• What you have to do
Check every line of the data and copy the ones where "values" appears.

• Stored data
──────────────────────────────

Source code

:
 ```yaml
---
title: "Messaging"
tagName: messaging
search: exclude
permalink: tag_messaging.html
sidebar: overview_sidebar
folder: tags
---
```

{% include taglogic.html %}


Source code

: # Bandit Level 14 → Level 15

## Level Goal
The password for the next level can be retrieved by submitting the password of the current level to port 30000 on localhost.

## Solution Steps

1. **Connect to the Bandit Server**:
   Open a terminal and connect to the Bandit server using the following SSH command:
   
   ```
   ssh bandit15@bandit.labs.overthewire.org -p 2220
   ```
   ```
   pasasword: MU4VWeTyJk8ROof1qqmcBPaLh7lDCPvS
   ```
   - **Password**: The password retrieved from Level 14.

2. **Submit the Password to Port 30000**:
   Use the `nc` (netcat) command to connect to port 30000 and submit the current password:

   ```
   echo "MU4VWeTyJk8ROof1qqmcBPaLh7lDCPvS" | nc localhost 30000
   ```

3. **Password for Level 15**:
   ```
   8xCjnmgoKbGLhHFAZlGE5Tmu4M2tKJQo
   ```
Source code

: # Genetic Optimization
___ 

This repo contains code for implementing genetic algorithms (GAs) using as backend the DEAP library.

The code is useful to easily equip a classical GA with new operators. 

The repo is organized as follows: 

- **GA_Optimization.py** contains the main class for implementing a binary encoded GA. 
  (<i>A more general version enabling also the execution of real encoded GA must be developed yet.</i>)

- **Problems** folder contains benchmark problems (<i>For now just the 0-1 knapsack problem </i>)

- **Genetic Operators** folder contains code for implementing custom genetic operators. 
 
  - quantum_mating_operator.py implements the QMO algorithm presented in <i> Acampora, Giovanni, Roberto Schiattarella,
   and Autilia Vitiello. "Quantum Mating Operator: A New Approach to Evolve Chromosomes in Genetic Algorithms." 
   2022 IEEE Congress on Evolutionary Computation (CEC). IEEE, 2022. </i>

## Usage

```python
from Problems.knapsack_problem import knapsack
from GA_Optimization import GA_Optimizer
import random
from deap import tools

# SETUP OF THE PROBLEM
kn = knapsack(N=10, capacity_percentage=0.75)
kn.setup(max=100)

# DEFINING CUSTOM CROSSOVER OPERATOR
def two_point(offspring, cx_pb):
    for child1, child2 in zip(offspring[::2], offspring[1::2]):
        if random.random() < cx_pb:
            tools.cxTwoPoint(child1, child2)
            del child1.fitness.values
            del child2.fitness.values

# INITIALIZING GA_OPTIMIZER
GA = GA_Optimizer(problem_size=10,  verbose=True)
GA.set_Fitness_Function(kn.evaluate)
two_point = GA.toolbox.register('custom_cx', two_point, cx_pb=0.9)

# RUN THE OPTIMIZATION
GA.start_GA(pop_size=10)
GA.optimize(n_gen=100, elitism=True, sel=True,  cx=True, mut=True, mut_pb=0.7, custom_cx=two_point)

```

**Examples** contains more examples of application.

──────────────────────────────

• Completed task
            del child1.fitness.values
            del child2.fitness.values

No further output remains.